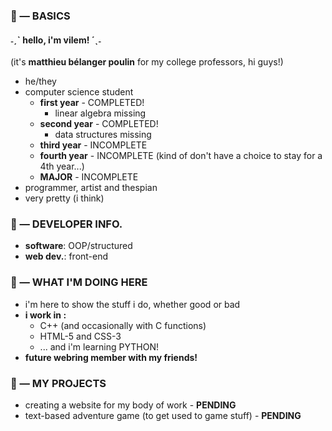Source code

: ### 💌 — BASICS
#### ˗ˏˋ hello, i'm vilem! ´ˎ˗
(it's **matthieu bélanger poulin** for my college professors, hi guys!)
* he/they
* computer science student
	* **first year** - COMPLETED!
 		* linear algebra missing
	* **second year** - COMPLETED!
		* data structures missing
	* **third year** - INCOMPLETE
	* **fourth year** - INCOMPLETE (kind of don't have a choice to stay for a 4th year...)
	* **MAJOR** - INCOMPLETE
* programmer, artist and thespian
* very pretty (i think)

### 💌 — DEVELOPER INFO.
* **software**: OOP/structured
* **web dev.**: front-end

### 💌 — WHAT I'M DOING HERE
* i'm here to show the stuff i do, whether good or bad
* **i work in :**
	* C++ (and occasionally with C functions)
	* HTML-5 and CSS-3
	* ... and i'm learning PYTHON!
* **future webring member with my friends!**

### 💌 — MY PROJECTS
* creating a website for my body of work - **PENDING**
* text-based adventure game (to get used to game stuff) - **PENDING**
::::::::
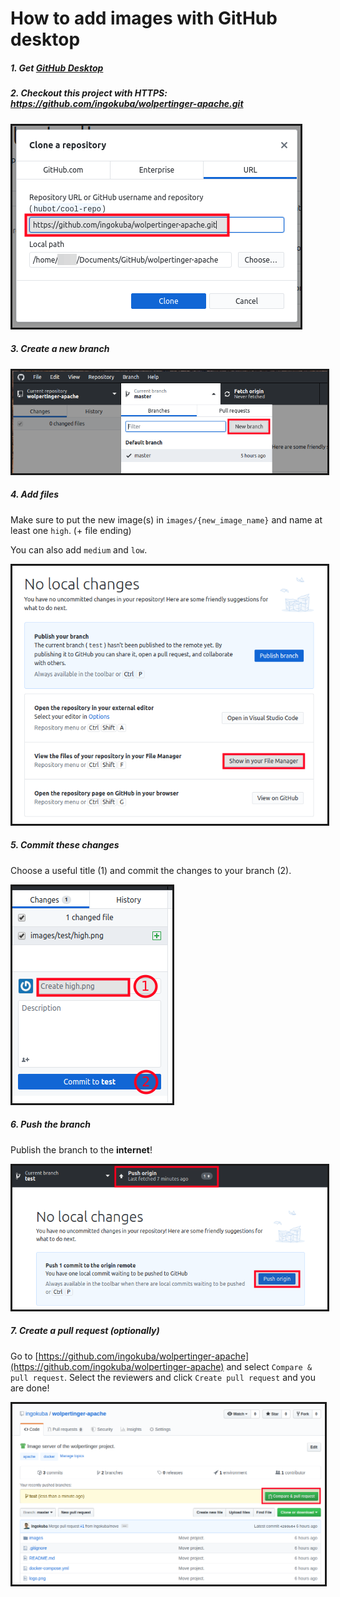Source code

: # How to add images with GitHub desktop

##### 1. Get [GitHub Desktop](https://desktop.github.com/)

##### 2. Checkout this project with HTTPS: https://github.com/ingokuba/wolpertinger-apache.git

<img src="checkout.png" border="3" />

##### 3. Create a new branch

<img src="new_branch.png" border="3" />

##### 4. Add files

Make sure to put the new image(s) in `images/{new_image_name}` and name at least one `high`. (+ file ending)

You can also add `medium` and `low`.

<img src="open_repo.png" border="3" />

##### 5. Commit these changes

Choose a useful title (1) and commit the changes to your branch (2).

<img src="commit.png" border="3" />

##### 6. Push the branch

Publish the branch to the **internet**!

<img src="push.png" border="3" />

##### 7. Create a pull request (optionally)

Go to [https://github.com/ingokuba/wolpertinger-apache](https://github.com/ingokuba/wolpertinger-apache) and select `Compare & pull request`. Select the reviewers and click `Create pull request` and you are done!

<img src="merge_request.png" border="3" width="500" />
::::::::
TASK PROMPT — Take the lines above from the one containing "work - **PENDING**" to the one containing "stuff) - **PENDING**" and retype them exactly, both ends included, with nothing added.

FINAL ANSWER —
* creating a website for my body of work - **PENDING**
* text-based adventure game (to get used to game stuff) - **PENDING**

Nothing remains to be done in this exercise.